To be honest, the real secret is to be everybody's friend. Focus on knowing
them personally and spend lots of time bullshitting with them. You also can't
flaunt what you're doing. Just make your estimates really long up front,
clearly state all of the potential blockers and how they will affect your
deadlines. Ask lots of questions in meetings. When confronted, product people,
leaders, whoever is in charge usually do not know what they want. Put it on
them to actually articulate their needs. You'll have them going back to the
drawing board over and over.

------
PaulRobinson
You might be conflating a few things here.

1\. Be careful not to confuse hating working for somebody else with what
sounds to me like the edges of depression. 2\. Entrepreneurship doesn't have
to be a grind 3\. You don't have to get your personal pride and accomplishment
through work

So you could talk to somebody about your feelings and might find some coping
strategies. Let's suppose this isn't clinical depression and in fact your job
is shit and you want to do something else.

Think about your hobbies: if you could do something around one of them for a
job, what would you do? Do you want to get a job in industry doing that, or
perhaps use your skills to build something yourself?

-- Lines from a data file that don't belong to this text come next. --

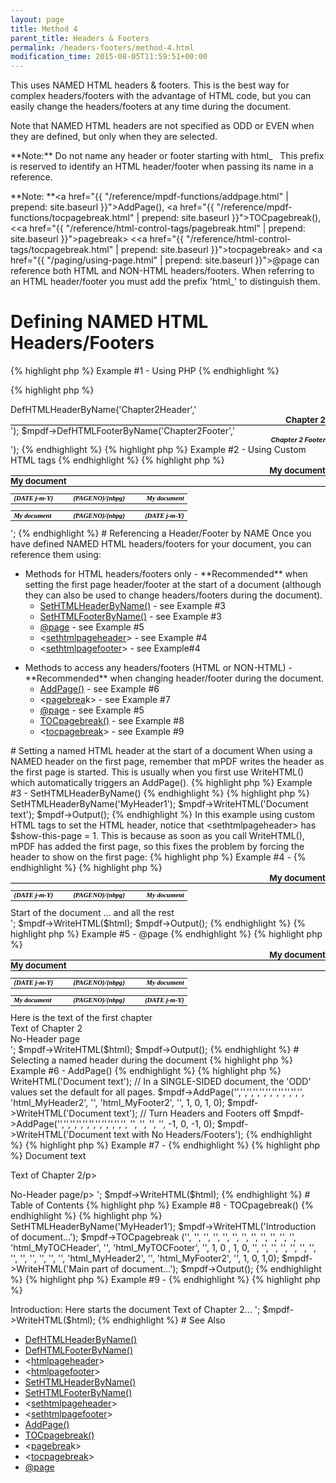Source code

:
 ```yaml
---
layout: page
title: Method 4
parent_title: Headers & Footers
permalink: /headers-footers/method-4.html
modification_time: 2015-08-05T11:59:51+00:00
---
```


This uses <span class="smallblock">NAMED</span> <span class="smallblock">HTML</span> headers &amp; footers. This is the best way for complex headers/footers with the advantage of HTML code, but you can easily change the headers/footers at any time during the document.

Note that <span class="smallblock">NAMED</span> <span class="smallblock">HTML</span> headers are not specified as <span class="smallblock">ODD</span> or <span class="smallblock">EVEN</span> when they are defined, but only when they are selected.

<div class="alert alert-info" role="alert">**Note:** Do not name any header or footer starting with html_   This prefix is reserved to identify an <span class="smallblock">HTML</span> header/footer when passing its name in a reference.</div>

**Note: **<a href="{{ "/reference/mpdf-functions/addpage.html" | prepend: site.baseurl }}">AddPage()</a>, <a href="{{ "/reference/mpdf-functions/tocpagebreak.html" | prepend: site.baseurl }}">TOCpagebreak()</a>, &lt;<a href="{{ "/reference/html-control-tags/pagebreak.html" | prepend: site.baseurl }}">pagebrea</a>k&gt; &lt;<a href="{{ "/reference/html-control-tags/tocpagebreak.html" | prepend: site.baseurl }}">tocpagebreak</a>&gt; and <a href="{{ "/paging/using-page.html" | prepend: site.baseurl }}">@page</a> can reference both HTML and NON-HTML headers/footers. When referring to an HTML header/footer you must add the prefix 'html_' to distinguish them.

# Defining NAMED HTML Headers/Footers

{% highlight php %}
Example #1 - Using PHP
{% endhighlight %}

{% highlight php %}
<?php

$mpdf = new mPDF();

$mpdf->DefHTMLHeaderByName('Chapter2Header','<div style="text-align: right; border-bottom: 1px solid #000000; font-weight: bold; font-size: 10pt;">Chapter 2</div>');

$mpdf->DefHTMLFooterByName('Chapter2Footer','<div style="text-align: right; font-weight: bold; font-size: 8pt; font-style: italic;">Chapter 2 Footer</div>');
{% endhighlight %}

{% highlight php %}
Example #2 - Using Custom HTML tags
{% endhighlight %}

{% highlight php %}
<?php

$mpdf = new mPDF();

$html = '

<htmlpageheader name="myHeader1">

<div style="text-align: right; border-bottom: 1px solid #000000; font-weight: bold; font-size: 10pt;">My document</div>

</htmlpageheader>

<htmlpageheader name="myHeader2">

<div style="border-bottom: 1px solid #000000; font-weight: bold;  font-size: 10pt;">My document</div>

</htmlpageheader>

<htmlpagefooter name="myFooter1">

<table width="100%" style="vertical-align: bottom; font-family: serif; font-size: 8pt;

    color: #000000; font-weight: bold; font-style: italic;"><tr>

    <td width="33%"><span style="font-weight: bold; font-style: italic;">{DATE j-m-Y}</span></td>

    <td width="33%" align="center" style="font-weight: bold; font-style: italic;">{PAGENO}/{nbpg}</td>

    <td width="33%" style="text-align: right; ">My document</td>

    </tr></table>

</htmlpagefooter>

<htmlpagefooter name="myFooter2">

<table width="100%" style="vertical-align: bottom; font-family: serif; font-size: 8pt;

    color: #000000; font-weight: bold; font-style: italic;"><tr>

    <td width="33%"><span style="font-weight: bold; font-style: italic;">My document</span></td>

    <td width="33%" align="center" style="font-weight: bold; font-style: italic;">{PAGENO}/{nbpg}</td>

    <td width="33%" style="text-align: right; ">{DATE j-m-Y}</td>

    </tr></table>

</htmlpagefooter>

';
{% endhighlight %}

# Referencing a Header/Footer by NAME

Once you have defined <span class="smallblock">NAMED</span> <span class="smallblock">HTML</span> headers/footers for your document, you can reference them using:

<ul>
<li>Methods for <span class="smallblock">HTML</span> headers/footers only - **Recommended** when setting the first page header/footer at the start of a document (although they can also be used to change headers/footers during the document).
<ul>
<li><a href="{{ "/reference/mpdf-functions/sethtmlheaderbyname.html" | prepend: site.baseurl }}">SetHTMLHeaderByName()</a> - see Example #3  </li>
<li><a href="{{ "/reference/mpdf-functions/sethtmlfooterbyname.html" | prepend: site.baseurl }}">SetHTMLFooterByName()</a> - see Example #3</li>
<li><a href="{{ "/paging/using-page.html" | prepend: site.baseurl }}">@page</a> - see Example #5</li>
<li>&lt;<a href="{{ "/reference/html-control-tags/sethtmlpageheader.html" | prepend: site.baseurl }}">sethtmlpageheader</a>&gt; - see Example #4</li>
<li>&lt;<a href="{{ "/reference/html-control-tags/sethtmlpagefooter.html" | prepend: site.baseurl }}">sethtmlpagefooter</a>&gt; - see Example#4</li>
</ul>
</li>
</ul>
<ul>
<li>Methods to access any headers/footers (<span class="smallblock">HTML</span> or <span class="smallblock">NON-HTML</span>) - **Recommended** when changing header/footer during the document.
<ul>
<li><a href="{{ "/reference/mpdf-functions/addpage.html" | prepend: site.baseurl }}">AddPage()</a> - see Example #6</li>
<li>&lt;<a href="{{ "/reference/html-control-tags/pagebreak.html" | prepend: site.baseurl }}">pagebrea</a>k&gt; - see Example #7</li>
<li><a href="{{ "/paging/using-page.html" | prepend: site.baseurl }}">@page</a> - see Example #5</li>
<li><a href="{{ "/reference/mpdf-functions/tocpagebreak.html" | prepend: site.baseurl }}">TOCpagebreak()</a> - see Example #8</li>
<li>&lt;<a href="{{ "/reference/html-control-tags/tocpagebreak.html" | prepend: site.baseurl }}">tocpagebreak</a>&gt; - see Example #9</li>
</ul>
</li>
</ul>

# Setting a named HTML header at the start of a document

When using a <span class="smallblock">NAMED</span> header on the first page, remember that mPDF writes the header as the first page is started. This is usually when you first use WriteHTML() which automatically triggers an AddPage().

{% highlight php %}
Example #3 - SetHTMLHeaderByName()
{% endhighlight %}

{% highlight php %}
<?php

$mpdf = new mPDF();

// Define an HTML header named 'MyHeader1' here (as Example #1)

$mpdf->SetHTMLHeaderByName('MyHeader1');

$mpdf->WriteHTML('Document text');

$mpdf->Output();
{% endhighlight %}

In this example using custom HTML tags to set the <span class="smallblock">HTML</span> header, notice that &lt;sethtmlpageheader&gt; has <span class="parameter">$show-this-page</span> = 1. This is because as soon as you call WriteHTML(), mPDF has added the first page, so this fixes the problem by forcing the header to show on the first page:

{% highlight php %}
Example #4 - <sethtmlpageheader>
{% endhighlight %}

{% highlight php %}
<?php

$mpdf = new mPDF();

$html = '

<htmlpageheader name="MyHeader1">

<div style="text-align: right; border-bottom: 1px solid #000000; font-weight: bold; font-size: 10pt;">My document</div>

</htmlpageheader>

<htmlpagefooter name="MyFooter1">

<table width="100%" style="vertical-align: bottom; font-family: serif; font-size: 8pt;

    color: #000000; font-weight: bold; font-style: italic;"><tr>

    <td width="33%"><span style="font-weight: bold; font-style: italic;">{DATE j-m-Y}</span></td>

    <td width="33%" align="center" style="font-weight: bold; font-style: italic;">{PAGENO}/{nbpg}</td>

    <td width="33%" style="text-align: right; ">My document</td>

    </tr></table>

</htmlpagefooter>

<sethtmlpageheader name="MyHeader1" value="on" show-this-page="1" />

<sethtmlpagefooter name="MyFooter1" value="on" />

<div>Start of the document ... and all the rest</div>

';

$mpdf->WriteHTML($html);

$mpdf->Output();
{% endhighlight %}

{% highlight php %}
Example #5 - @page
{% endhighlight %}

{% highlight php %}
<?php

$mpdf = new mPDF();

$html = '

<html>

<head>

<style>

@page {

  size: auto;

  odd-header-name: html_MyHeader1;

  odd-footer-name: html_MyFooter1;

}

@page chapter2 {

    odd-header-name: html_MyHeader2;

    odd-footer-name: html_MyFooter2;

}

@page noheader {

    odd-header-name: _blank;

    odd-footer-name: _blank;

}

div.chapter2 {

    page-break-before: always;

    page: chapter2;

}

div.noheader {

    page-break-before: always;

    page: noheader;

}

</style>

</head>

<body>

<htmlpageheader name="MyHeader1">

<div style="text-align: right; border-bottom: 1px solid #000000; font-weight: bold; font-size: 10pt;">My document</div>

</htmlpageheader>

<htmlpageheader name="MyHeader2">

<div style="border-bottom: 1px solid #000000; font-weight: bold;  font-size: 10pt;">My document</div>

</htmlpageheader>

<htmlpagefooter name="MyFooter1">

<table width="100%" style="vertical-align: bottom; font-family: serif; font-size: 8pt;

    color: #000000; font-weight: bold; font-style: italic;"><tr>

    <td width="33%"><span style="font-weight: bold; font-style: italic;">{DATE j-m-Y}</span></td>

    <td width="33%" align="center" style="font-weight: bold; font-style: italic;">{PAGENO}/{nbpg}</td>

    <td width="33%" style="text-align: right; ">My document</td>

    </tr></table>

</htmlpagefooter>

<htmlpagefooter name="MyFooter2">

<table width="100%" style="vertical-align: bottom; font-family: serif; font-size: 8pt;

    color: #000000; font-weight: bold; font-style: italic;"><tr>

    <td width="33%"><span style="font-weight: bold; font-style: italic;">My document</span></td>

    <td width="33%" align="center" style="font-weight: bold; font-style: italic;">{PAGENO}/{nbpg}</td>

    <td width="33%" style="text-align: right; ">{DATE j-m-Y}</td>

    </tr></table>

</htmlpagefooter>

<div>Here is the text of the first chapter</div>

<div class="chapter2">Text of Chapter 2</div>

<div class="noheader">No-Header page</div>

</body></html>

';

$mpdf->WriteHTML($html);

$mpdf->Output();
{% endhighlight %}

# Selecting a named header during the document

{% highlight php %}
Example #6 - AddPage()
{% endhighlight %}

{% highlight php %}
<?php

$mpdf->WriteHTML('Document text');

// In a SINGLE-SIDED document, the 'ODD' values set the default for all pages.

$mpdf->AddPage('','','','','','','','','','','', 'html_MyHeader2', '', 'html_MyFooter2', '', 1, 0, 1, 0);

$mpdf->WriteHTML('Document text');

// Turn Headers and Footers off

$mpdf->AddPage('','','','','','','','','','','', '', '', '', '', -1, 0, -1, 0);

$mpdf->WriteHTML('Document text with No Headers/Footers');
{% endhighlight %}

{% highlight php %}
Example #7 -

{% endhighlight %}

{% highlight php %}
<?php

$html = '

<p>Document text

<p>Text of Chapter 2/p>

<!-- TO TURN HEADER/FOOTER OFF FOR A NEW PAGE -->

<pagebreak odd-header-value="off" odd-footer-value="off" />

<p>No-Header page/p>

';

$mpdf->WriteHTML($html);
{% endhighlight %}

# Table of Contents

{% highlight php %}
Example #8 - TOCpagebreak()
{% endhighlight %}

{% highlight php %}
<?php

$mpdf = new mPDF();

// Define HTML headers here named 'MyHeader1', 'MyTOCHeader', 'MyTOCFooter', 'MyHeader2', 'MyFooter2' (as Example #1)

$mpdf->SetHTMLHeaderByName('MyHeader1');

$mpdf->WriteHTML('Introduction of document...');

$mpdf->TOCpagebreak ('', '', '', '', '', '', '', '', '', '', '', '', 'html_MyTOCHeader', '', 'html_MyTOCFooter', '', 1, 0 , 1, 0, '', '', '', '', '', '', '', '', '', '', '', '', '', 'html_MyHeader2', '', 'html_MyFooter2', '', 1, 0,  1,0);

$mpdf->WriteHTML('Main part of document...');

$mpdf->Output();
{% endhighlight %}

{% highlight php %}
Example #9 - <tocpagebreak>
{% endhighlight %}

{% highlight php %}
<?php

$html = '

<!-- Define HTML headers etc  here named 'MyHeader1', 'MyTOCHeader', 'MyTOCFooter', 'MyHeader2', 'MyFooter2' (as Example #2) -->

<p>Introduction: Here starts the document

<tocpagebreak toc-odd-header-name='html_MyTOCHeader' toc-odd-footer-name='html_MyTOCFooter' toc-odd-header-value="1" toc-odd-footer-value="1"odd-header-name='html_MyHeader2' odd-header-value="1"  odd-footer-name='html_MyFooter2' odd-footer-value="1" />

Text of Chapter 2...

';

$mpdf->WriteHTML($html);
{% endhighlight %}

# See Also

<ul>
<li class="manual_boxlist"><a href="{{ "/reference/mpdf-functions/defhtmlheaderbyname.html" | prepend: site.baseurl }}">DefHTMLHeaderByName()</a></li>
<li class="manual_boxlist"><a href="{{ "/reference/mpdf-functions/defhtmlfooterbyname.html" | prepend: site.baseurl }}">DefHTMLFooterByName()</a></li>
<li class="manual_boxlist">&lt;<a href="{{ "/reference/html-control-tags/htmlpageheader.html" | prepend: site.baseurl }}">htmlpageheader</a>&gt;</li>
<li class="manual_boxlist">&lt;<a href="{{ "/reference/html-control-tags/htmlpagefooter.html" | prepend: site.baseurl }}">htmlpagefooter</a>&gt;</li>
<li class="manual_boxlist"><a href="{{ "/reference/mpdf-functions/sethtmlheaderbyname.html" | prepend: site.baseurl }}">SetHTMLHeaderByName()</a></li>
<li class="manual_boxlist"><a href="{{ "/reference/mpdf-functions/sethtmlfooterbyname.html" | prepend: site.baseurl }}">SetHTMLFooterByName()</a></li>
<li class="manual_boxlist">&lt;<a href="{{ "/reference/html-control-tags/sethtmlpageheader.html" | prepend: site.baseurl }}">sethtmlpageheader</a>&gt;</li>
<li class="manual_boxlist">&lt;<a href="{{ "/reference/html-control-tags/sethtmlpagefooter.html" | prepend: site.baseurl }}">sethtmlpagefooter</a>&gt;</li>
<li class="manual_boxlist"><a href="{{ "/reference/mpdf-functions/addpage.html" | prepend: site.baseurl }}">AddPage()</a></li>
<li class="manual_boxlist"><a href="{{ "/reference/mpdf-functions/tocpagebreak.html" | prepend: site.baseurl }}">TOCpagebreak()</a></li>
<li class="manual_boxlist">&lt;<a href="{{ "/reference/html-control-tags/pagebreak.html" | prepend: site.baseurl }}">pagebrea</a>k&gt;</li>
<li class="manual_boxlist">&lt;<a href="{{ "/reference/html-control-tags/tocpagebreak.html" | prepend: site.baseurl }}">tocpagebreak</a>&gt;</li>
<li class="manual_boxlist"><a href="{{ "/paging/using-page.html" | prepend: site.baseurl }}">@page</a></li>
</ul>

Now, don't think building something yourself has to involve raising money,
hiring staff or any of that jazz. Could you freelance? Could you produce a
product on your own? Something physical or a SaaS or app perhaps? Could you
start a blog or vlog? What about a book?

Most likely outcome is that this will _not_ make you enough cash to live off,
but now you're doing something that gives you pride and a sense of
accomplishment and in due course it _might_ make enough money for you to life
off. In either scenario it sounds like you're in a better place.

Good luck, godspeed, etc.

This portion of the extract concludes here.